= Saved entries =
______

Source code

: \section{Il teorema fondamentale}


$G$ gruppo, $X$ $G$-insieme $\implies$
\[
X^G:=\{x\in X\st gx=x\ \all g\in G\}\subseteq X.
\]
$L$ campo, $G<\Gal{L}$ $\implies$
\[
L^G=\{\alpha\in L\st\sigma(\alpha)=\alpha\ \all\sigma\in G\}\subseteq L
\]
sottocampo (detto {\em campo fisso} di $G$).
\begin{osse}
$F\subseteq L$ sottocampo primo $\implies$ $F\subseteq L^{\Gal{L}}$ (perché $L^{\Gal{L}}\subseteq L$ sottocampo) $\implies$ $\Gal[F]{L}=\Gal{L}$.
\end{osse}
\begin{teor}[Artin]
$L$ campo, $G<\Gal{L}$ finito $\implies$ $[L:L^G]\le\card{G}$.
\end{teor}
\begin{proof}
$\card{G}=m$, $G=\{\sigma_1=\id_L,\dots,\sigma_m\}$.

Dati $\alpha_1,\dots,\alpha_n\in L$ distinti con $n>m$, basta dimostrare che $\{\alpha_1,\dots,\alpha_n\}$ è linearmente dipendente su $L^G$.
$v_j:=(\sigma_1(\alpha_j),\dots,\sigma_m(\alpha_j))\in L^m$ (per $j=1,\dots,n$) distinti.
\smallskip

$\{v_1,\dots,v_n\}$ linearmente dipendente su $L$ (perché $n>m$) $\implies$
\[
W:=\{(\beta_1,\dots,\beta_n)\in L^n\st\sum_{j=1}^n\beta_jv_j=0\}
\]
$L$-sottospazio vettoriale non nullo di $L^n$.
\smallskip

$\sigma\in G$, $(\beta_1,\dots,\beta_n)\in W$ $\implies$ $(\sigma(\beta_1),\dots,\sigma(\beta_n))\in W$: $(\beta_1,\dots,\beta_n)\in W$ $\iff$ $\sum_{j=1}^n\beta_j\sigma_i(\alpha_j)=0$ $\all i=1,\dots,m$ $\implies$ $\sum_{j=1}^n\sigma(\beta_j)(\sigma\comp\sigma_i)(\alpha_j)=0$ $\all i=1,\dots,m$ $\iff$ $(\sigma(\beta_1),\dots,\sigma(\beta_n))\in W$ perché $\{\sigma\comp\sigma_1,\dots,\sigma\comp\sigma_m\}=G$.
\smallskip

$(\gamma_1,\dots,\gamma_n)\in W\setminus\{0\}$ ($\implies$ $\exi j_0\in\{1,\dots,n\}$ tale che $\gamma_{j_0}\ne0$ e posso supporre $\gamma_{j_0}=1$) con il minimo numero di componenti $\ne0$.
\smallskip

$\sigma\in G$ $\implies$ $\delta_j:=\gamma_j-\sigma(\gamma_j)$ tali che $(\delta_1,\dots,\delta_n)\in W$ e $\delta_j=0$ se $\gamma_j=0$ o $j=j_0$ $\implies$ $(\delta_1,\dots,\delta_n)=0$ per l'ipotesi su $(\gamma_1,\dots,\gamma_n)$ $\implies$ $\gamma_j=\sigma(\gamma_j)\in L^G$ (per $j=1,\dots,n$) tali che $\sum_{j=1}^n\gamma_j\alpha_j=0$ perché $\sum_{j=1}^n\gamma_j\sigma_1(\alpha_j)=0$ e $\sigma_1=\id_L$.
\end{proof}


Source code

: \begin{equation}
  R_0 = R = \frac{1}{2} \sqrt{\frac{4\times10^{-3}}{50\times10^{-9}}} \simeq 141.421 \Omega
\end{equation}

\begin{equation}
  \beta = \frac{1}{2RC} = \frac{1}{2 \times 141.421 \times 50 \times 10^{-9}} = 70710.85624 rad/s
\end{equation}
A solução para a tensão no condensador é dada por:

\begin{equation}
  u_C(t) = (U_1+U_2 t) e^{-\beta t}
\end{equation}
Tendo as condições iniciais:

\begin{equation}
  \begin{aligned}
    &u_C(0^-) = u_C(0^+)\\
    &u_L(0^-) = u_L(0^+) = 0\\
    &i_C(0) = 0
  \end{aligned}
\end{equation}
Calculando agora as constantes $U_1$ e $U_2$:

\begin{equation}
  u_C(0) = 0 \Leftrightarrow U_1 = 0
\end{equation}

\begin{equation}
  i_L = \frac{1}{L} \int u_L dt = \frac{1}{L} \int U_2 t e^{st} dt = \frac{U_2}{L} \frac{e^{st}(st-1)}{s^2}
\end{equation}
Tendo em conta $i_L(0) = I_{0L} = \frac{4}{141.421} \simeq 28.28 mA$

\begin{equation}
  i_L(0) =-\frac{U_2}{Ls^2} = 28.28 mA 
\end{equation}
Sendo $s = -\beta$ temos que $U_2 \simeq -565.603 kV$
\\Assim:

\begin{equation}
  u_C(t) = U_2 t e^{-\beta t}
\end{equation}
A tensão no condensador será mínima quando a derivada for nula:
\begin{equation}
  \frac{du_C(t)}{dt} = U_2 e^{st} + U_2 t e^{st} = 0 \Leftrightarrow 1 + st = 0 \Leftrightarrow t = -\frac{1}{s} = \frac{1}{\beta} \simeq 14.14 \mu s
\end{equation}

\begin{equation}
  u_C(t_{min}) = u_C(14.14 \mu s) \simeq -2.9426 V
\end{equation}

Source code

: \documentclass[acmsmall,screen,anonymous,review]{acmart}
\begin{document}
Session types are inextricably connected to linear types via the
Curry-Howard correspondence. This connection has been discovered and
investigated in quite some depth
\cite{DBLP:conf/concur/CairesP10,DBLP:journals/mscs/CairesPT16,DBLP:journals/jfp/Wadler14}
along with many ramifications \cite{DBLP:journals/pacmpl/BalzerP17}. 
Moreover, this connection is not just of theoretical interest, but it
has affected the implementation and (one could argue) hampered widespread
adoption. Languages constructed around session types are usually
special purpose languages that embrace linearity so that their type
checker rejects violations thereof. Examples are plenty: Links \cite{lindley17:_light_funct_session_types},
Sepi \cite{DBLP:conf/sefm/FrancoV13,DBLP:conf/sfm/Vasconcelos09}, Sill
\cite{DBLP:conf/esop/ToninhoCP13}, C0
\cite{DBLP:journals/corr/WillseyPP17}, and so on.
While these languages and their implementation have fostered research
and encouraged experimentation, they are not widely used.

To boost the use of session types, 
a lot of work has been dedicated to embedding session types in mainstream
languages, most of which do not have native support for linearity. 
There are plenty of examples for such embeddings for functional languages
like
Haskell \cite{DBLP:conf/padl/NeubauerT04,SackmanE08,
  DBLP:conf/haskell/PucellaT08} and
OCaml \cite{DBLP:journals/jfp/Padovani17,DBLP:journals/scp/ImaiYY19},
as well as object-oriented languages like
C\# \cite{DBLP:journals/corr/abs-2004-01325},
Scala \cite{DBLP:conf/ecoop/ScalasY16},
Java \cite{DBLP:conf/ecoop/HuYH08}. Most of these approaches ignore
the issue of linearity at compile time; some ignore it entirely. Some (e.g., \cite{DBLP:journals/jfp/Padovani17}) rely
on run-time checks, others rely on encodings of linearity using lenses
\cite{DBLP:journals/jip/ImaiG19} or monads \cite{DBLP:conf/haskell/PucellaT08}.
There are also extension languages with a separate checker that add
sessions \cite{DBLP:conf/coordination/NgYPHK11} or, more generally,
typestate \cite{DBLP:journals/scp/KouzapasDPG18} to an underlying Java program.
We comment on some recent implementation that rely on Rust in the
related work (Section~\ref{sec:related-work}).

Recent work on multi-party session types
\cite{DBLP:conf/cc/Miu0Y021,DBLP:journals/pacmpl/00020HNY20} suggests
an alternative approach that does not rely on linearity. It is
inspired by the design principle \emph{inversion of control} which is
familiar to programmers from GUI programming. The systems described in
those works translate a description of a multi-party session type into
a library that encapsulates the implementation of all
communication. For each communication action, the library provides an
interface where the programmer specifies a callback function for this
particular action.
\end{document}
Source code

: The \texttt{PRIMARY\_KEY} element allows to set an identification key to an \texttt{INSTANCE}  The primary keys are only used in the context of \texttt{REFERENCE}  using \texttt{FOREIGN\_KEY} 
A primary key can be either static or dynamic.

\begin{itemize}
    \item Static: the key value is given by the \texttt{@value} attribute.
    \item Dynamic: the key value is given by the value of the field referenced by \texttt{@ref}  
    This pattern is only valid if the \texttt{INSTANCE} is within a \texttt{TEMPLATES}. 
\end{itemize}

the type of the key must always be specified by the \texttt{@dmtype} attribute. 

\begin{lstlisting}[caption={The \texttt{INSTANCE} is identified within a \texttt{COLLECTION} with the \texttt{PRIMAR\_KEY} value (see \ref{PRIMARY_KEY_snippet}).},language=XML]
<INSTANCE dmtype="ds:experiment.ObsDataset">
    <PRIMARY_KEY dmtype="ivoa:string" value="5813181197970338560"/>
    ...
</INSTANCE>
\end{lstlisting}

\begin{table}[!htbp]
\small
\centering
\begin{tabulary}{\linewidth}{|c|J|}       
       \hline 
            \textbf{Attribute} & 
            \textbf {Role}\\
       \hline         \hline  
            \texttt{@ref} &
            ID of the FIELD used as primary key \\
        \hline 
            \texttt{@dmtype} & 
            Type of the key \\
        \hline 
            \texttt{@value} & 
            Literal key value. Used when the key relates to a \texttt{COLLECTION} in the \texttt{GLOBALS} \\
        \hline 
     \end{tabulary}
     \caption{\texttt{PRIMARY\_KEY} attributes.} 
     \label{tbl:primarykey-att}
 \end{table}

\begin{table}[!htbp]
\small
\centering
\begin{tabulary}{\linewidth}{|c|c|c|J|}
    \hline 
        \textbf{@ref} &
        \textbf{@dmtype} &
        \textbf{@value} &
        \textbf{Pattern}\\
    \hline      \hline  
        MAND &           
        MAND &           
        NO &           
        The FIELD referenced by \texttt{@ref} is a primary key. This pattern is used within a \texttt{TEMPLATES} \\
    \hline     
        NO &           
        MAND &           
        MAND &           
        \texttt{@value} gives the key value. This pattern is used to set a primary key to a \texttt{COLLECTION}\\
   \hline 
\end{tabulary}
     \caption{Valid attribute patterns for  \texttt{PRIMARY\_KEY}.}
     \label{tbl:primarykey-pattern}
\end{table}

______

= What needs to be done =
The lines above, starting at the one with "Static: the key" and ending at the one with "the type of", are the only ones to return, exactly as written.

= Expected answer =
    \item Static: the key value is given by the \texttt{@value} attribute.
    \item Dynamic: the key value is given by the value of the field referenced by \texttt{@ref}  
    This pattern is only valid if the \texttt{INSTANCE} is within a \texttt{TEMPLATES}. 
\end{itemize}

the type of the key must always be specified by the \texttt{@dmtype} attribute. 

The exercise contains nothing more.